__HOW TO COMPLETE THIS TASK__. Using the listing below, extract each line that has the word "Animated" in it.

__DATA SECTION__.
↓↓↓
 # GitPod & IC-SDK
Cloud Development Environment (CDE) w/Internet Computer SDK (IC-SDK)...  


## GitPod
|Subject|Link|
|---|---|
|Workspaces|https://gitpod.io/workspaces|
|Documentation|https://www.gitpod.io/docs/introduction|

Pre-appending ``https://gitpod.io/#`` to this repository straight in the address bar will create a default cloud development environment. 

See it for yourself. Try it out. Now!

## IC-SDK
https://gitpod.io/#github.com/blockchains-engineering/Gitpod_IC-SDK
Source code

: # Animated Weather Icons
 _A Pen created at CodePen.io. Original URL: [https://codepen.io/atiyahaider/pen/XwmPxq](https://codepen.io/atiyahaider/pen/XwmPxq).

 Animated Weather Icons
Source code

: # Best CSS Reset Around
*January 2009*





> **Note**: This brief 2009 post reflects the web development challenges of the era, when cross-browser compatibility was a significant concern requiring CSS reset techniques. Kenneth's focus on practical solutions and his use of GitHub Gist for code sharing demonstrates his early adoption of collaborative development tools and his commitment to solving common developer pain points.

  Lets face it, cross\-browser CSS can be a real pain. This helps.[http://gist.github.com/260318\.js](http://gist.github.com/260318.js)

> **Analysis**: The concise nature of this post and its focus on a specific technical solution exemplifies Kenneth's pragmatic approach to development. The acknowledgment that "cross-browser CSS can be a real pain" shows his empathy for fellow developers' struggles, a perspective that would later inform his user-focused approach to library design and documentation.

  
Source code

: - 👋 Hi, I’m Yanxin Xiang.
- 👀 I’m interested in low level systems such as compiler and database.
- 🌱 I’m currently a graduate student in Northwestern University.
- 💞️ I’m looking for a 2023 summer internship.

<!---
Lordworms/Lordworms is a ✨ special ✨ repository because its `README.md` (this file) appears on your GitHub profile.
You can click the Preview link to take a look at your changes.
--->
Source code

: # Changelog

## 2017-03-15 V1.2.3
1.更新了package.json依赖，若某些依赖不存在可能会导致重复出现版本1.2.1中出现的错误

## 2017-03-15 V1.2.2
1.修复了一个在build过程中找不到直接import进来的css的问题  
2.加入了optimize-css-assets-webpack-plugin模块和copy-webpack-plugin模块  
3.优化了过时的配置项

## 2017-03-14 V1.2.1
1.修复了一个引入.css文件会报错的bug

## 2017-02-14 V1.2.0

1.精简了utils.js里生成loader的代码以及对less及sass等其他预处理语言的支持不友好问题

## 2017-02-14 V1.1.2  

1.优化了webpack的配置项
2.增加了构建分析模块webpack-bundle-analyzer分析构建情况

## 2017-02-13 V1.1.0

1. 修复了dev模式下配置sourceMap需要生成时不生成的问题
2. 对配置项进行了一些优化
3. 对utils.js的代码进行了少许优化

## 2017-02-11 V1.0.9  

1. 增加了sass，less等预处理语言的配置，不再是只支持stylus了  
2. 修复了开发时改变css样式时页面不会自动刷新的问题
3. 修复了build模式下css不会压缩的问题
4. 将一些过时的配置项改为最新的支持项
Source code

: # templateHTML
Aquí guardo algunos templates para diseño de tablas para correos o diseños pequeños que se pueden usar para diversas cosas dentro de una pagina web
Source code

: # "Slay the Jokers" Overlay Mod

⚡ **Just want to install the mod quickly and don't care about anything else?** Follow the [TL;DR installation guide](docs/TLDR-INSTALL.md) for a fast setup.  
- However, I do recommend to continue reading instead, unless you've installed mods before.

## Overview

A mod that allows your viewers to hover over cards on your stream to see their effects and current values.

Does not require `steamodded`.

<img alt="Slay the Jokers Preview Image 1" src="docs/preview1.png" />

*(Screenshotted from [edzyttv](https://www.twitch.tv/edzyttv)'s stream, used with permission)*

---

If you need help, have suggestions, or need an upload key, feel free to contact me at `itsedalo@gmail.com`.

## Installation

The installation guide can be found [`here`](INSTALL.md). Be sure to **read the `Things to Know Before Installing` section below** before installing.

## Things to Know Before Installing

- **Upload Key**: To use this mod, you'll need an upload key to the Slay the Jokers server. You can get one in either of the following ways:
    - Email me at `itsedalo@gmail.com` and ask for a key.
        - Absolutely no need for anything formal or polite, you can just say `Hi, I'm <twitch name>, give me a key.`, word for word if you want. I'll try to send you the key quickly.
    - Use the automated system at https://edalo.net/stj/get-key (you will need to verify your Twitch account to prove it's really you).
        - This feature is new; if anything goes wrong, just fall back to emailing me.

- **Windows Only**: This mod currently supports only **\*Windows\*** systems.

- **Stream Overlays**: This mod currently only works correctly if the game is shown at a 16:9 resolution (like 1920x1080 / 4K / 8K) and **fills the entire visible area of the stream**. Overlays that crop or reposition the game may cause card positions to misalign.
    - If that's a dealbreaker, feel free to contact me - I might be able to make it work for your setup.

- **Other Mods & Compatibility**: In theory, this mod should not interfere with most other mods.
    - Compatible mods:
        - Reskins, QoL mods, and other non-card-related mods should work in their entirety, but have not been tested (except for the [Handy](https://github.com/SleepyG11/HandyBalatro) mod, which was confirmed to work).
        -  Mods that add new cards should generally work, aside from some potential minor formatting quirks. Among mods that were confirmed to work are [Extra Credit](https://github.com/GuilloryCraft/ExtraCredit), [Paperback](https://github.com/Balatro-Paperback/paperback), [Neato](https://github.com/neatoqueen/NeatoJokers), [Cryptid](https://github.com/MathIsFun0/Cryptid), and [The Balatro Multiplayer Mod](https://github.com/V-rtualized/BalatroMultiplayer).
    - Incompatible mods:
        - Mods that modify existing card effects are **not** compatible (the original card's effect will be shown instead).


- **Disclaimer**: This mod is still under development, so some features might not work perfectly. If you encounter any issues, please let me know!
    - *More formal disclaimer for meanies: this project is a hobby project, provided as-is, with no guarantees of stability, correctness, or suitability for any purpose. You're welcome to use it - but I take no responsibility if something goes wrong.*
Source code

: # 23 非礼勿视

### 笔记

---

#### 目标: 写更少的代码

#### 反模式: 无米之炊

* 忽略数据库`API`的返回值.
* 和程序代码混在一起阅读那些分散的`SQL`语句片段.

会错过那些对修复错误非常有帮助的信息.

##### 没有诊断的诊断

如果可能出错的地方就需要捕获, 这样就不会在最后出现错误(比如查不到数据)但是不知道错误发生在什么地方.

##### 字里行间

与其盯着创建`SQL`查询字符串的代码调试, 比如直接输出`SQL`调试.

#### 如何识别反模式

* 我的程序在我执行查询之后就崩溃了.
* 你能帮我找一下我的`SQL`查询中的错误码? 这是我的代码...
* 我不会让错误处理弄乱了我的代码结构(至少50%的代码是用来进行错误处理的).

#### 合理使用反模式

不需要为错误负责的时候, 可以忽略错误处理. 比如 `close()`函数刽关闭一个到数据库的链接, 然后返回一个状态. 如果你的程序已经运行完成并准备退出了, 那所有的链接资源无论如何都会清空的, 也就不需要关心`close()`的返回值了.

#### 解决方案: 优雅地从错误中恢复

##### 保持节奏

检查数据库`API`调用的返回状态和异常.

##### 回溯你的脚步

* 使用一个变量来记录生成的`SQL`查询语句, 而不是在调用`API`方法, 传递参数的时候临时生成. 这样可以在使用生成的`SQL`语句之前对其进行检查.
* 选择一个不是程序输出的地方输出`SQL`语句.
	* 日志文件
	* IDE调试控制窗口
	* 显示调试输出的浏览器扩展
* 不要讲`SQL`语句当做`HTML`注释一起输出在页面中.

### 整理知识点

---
↑↑↑
↓↓↓
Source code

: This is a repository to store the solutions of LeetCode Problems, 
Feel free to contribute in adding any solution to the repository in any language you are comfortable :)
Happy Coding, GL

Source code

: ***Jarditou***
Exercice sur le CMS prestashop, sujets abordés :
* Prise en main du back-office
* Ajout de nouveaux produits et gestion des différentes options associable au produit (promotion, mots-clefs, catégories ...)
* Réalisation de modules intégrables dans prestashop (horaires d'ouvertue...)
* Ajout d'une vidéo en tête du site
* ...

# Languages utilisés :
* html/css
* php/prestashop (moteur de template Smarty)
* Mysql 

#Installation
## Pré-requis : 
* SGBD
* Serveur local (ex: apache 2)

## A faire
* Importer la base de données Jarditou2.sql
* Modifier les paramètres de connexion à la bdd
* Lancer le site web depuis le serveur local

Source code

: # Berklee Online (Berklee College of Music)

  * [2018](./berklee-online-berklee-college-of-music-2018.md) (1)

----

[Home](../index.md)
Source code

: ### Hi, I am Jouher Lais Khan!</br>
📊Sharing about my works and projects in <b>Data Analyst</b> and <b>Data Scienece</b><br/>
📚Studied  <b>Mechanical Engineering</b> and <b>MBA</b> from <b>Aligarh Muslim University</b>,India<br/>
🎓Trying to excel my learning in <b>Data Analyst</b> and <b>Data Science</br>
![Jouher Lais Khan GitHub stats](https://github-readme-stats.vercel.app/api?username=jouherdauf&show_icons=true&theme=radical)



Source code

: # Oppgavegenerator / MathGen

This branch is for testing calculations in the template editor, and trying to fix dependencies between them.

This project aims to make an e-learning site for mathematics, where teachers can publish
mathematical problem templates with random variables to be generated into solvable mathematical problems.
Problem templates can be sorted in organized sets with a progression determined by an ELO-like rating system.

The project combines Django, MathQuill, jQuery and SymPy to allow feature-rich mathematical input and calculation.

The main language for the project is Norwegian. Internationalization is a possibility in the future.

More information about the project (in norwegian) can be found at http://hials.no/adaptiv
↑↑↑
↓↓↓
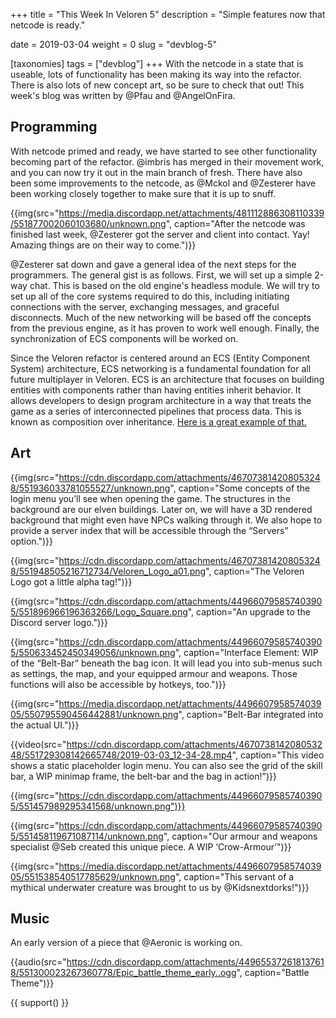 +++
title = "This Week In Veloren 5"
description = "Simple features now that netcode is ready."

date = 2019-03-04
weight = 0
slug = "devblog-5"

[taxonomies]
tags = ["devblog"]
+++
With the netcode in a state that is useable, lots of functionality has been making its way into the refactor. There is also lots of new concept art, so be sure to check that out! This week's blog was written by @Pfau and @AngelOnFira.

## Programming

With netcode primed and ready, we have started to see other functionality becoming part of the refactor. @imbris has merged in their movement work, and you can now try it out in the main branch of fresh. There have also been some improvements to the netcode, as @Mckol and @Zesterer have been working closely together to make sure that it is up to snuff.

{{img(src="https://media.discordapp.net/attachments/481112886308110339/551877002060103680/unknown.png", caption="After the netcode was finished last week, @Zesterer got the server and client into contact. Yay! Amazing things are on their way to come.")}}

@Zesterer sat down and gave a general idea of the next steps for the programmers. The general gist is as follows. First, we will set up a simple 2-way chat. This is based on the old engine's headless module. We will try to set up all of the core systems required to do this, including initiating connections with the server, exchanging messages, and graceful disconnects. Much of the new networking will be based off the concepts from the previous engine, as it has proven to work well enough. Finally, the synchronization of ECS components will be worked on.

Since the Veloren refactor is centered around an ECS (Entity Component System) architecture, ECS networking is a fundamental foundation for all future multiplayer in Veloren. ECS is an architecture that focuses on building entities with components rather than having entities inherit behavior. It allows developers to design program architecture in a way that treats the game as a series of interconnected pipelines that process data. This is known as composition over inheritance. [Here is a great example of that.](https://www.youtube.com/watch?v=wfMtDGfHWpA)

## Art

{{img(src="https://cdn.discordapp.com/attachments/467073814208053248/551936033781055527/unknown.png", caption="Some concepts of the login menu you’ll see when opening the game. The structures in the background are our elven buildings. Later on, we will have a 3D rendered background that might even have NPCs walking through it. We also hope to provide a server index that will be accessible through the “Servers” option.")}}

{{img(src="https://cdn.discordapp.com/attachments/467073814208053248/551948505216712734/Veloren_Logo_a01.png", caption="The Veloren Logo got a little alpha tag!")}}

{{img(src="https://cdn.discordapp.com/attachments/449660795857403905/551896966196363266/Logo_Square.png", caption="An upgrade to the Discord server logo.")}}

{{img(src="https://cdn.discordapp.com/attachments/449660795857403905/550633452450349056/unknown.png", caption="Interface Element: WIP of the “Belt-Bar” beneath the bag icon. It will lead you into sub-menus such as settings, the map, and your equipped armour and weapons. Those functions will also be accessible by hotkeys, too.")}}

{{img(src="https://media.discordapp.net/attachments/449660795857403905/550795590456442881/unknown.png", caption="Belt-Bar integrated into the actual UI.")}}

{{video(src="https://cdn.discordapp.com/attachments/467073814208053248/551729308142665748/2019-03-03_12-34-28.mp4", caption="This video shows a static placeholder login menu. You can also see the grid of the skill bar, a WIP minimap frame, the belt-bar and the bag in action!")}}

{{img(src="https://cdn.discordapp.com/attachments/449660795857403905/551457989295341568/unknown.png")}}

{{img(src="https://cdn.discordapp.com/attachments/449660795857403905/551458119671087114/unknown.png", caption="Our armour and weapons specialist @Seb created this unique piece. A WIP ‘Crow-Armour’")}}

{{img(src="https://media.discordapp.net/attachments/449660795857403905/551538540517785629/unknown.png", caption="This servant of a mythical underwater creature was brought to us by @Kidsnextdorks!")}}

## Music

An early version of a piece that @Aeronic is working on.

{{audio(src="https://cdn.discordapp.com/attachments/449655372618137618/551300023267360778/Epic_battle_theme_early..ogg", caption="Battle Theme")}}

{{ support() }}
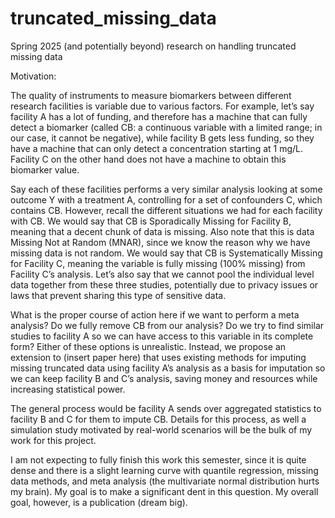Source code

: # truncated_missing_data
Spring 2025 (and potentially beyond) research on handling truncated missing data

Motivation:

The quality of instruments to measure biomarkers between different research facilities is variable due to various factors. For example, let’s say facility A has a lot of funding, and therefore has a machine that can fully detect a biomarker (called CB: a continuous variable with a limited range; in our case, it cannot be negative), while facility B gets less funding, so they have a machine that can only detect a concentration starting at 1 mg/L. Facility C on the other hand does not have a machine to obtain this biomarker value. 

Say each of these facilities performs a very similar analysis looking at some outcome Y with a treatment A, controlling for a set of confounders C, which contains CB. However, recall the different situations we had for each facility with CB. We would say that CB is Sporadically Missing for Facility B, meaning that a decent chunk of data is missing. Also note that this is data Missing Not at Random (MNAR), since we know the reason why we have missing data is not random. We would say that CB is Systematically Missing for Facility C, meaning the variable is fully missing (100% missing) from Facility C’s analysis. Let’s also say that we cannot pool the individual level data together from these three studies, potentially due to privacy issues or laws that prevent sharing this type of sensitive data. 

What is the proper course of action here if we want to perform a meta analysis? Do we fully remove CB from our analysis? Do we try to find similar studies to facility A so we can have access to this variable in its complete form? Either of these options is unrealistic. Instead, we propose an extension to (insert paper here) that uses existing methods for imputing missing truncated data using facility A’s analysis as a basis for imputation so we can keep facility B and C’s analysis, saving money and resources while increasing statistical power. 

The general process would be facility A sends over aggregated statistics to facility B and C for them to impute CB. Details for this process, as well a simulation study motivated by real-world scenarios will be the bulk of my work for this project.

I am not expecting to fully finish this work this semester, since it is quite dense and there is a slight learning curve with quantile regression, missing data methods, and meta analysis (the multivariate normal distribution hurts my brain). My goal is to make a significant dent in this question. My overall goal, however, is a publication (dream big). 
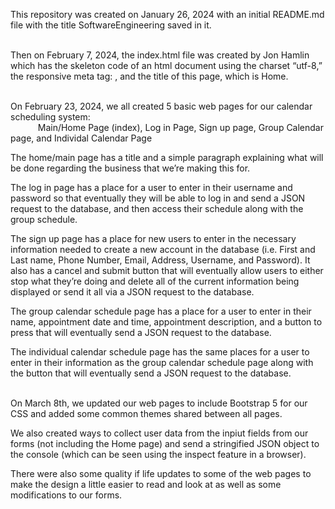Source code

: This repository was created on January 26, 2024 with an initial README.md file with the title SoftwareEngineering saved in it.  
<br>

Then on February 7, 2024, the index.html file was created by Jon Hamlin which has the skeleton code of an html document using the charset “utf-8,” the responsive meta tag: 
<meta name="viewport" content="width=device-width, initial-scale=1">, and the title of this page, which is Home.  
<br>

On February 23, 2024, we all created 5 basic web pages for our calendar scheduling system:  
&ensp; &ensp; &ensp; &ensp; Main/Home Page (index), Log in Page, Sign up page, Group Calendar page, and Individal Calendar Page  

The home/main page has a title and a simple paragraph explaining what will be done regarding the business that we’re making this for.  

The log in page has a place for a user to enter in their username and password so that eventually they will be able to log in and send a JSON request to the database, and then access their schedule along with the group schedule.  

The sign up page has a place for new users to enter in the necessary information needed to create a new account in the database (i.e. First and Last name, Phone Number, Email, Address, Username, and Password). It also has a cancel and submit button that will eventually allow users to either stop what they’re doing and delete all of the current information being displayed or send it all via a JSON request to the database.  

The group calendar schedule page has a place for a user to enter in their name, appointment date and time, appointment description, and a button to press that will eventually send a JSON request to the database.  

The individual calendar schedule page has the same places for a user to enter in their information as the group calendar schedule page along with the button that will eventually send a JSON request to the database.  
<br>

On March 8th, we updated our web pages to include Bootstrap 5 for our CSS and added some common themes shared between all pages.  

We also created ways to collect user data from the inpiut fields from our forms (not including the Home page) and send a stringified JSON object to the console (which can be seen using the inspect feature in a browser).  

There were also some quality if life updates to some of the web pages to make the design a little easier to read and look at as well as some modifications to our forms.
↑↑↑
__YOUR RESPONSE__.
: # Animated Weather Icons
 Animated Weather Icons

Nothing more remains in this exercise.